Why Bone Char Is the Issue
Raw cane sugar has a brown color from naturally occurring molasses. To produce the bright white sugar most people are familiar with, refineries run the liquid sugar through decolorizing filters. One traditional filter material is bone char, sometimes called “natural carbon,” which is made by heating animal bones to extremely high temperatures until they become porous and charcoal-like. The bone char acts as a filter that strips color and certain minerals from the sugar as it passes through.

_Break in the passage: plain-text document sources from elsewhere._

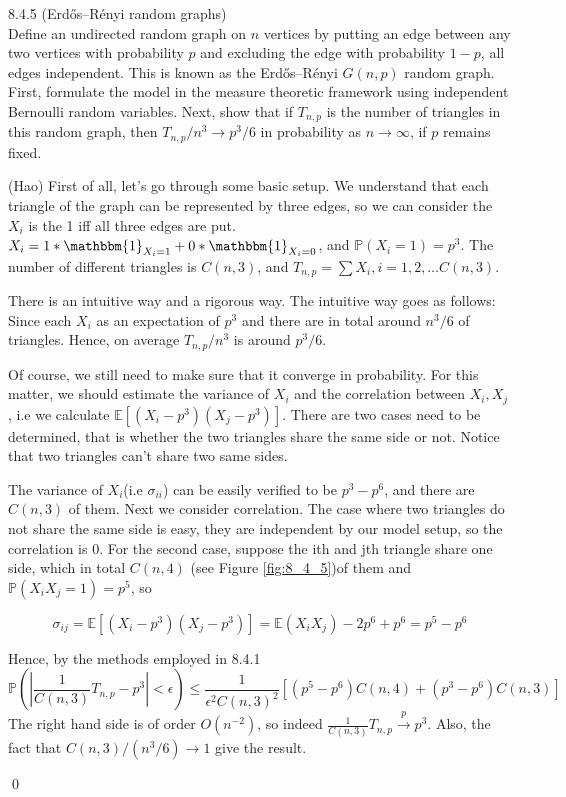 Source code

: \begin{exercise} 8.4.5 (Erdős–Rényi random graphs)\\
Define an undirected random
graph on $n$ vertices by putting an edge between any two vertices with probability
$p$ and excluding the edge with probability $1-p$, all edges independent. This is
known as the Erdős–Rényi $G(n, p)$ random graph. First, formulate the model in the
measure theoretic framework using independent Bernoulli random variables. Next,
show that if $T_{n,p}$ is the number of triangles in this random graph, then $T_{n,p}/n^3 \to p^3/6$ in probability as $n \to\infty$, if $p$ remains fixed.
\end{exercise}
\begin{answer}(Hao)
First of all, let's go through some basic setup.
We understand that each triangle of the graph can be represented by three edges, so we can consider the $X_i$ is the 1 iff all three edges are put. $X_i =  1*\mathbbm{1}_{X_i = 1} + 0*\mathbbm{1}_{X_i = 0} $, and $\mathbb{P}(X_i = 1) = p^3$. The number of different triangles is $C(n,3)$, and $T_{n,p} = \sum X_i, i=1,2,\dots C(n,3)$.

There is an intuitive way and a rigorous way. The intuitive way goes as follows: Since each $X_i$ as an expectation of $p^3$ and there are in total around $n^3/6$ of triangles. Hence, on average $T_{n,p}/n^3$ is around $p^3/6$.

Of course, we still need to make sure that it converge in probability. For this matter, we should estimate the variance of $X_i$ and the correlation between $X_i, X_j$, i.e we calculate $\mathbb{E}[(X_i - p^3)(X_j - p^3)]$. 
There are two cases need to be determined, that is whether the two triangles share the same side or not. Notice that two triangles can't share two same sides.

The variance of $X_i$(i.e $\sigma_{ii}$) can be easily verified to be $p^3-p^6$, and there are $C(n,3)$ of them. Next we consider correlation. The case where two triangles do not share the same side is easy, they are independent by our model setup, so the correlation is 0. For the second case, suppose the ith and jth triangle share one side, which in total $C(n,4)$ (see Figure \ref{fig:8_4_5})of them and $\mathbb{P}(X_i X_j = 1) = p^5$, so

$$
    \sigma_{ij} = \mathbb{E}[(X_i - p^3)(X_j - p^3)] = \mathbb{E}(X_i X_j) -2p^6 + p^6 
    = p^5 -p^6
$$

Hence, by the methods employed in  8.4.1
$$
    \mathbb{P} \left( |\frac{1}{C(n,3)}T_{n,p} - p^3| < \epsilon \right) \leq \frac{1}{\epsilon^2 C(n,3)^2}\left[(p^5-p^6)C(n,4) + (p^3 - p^6)C(n,3) \right]
$$
The right hand side is of order $O(n^{-2})$, so indeed $\frac{1}{C(n,3)}T_{n,p} \xrightarrow[]{p} p^3$.
Also, the fact that $C(n,3)/(n^3/6) \to 1$ give the result.

\qquad \qed
\end{answer}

No bone particles remain in the finished sugar. The char is a processing aid, not an ingredient. But for vegans who define their practice by avoiding any product that relies on animal-derived materials at any stage of production, this distinction doesn’t resolve the issue.
Not all cane sugar refineries use bone char. Some use activated carbon made from coal or coconut shells, or ion-exchange resins, to achieve the same decolorizing effect. The challenge is that most sugar packages don’t tell you which method was used.
Beet Sugar Doesn’t Have This Problem
Beet sugar, which makes up a significant share of the sugar sold in grocery stores, never involves bone char. The refining process for sugar beets is different and doesn’t require the same decolorizing step. If a package simply says “sugar” without specifying cane or beet, it could be either one, or a blend. Beet sugar and cane sugar are chemically identical (both are sucrose), so manufacturers often don’t distinguish between them on labels.
If avoiding bone char is your priority, looking specifically for beet sugar is one straightforward option.
How to Identify Vegan-Friendly Cane Sugar
Several reliable shortcuts exist if you want cane sugar specifically but want to avoid bone char.
- USDA Organic cane sugar: Bone char is not on the National Organic Program’s list of allowed substances, so certified organic sugar cannot be filtered through it. This is one of the simplest ways to buy cane sugar that skips the bone char step.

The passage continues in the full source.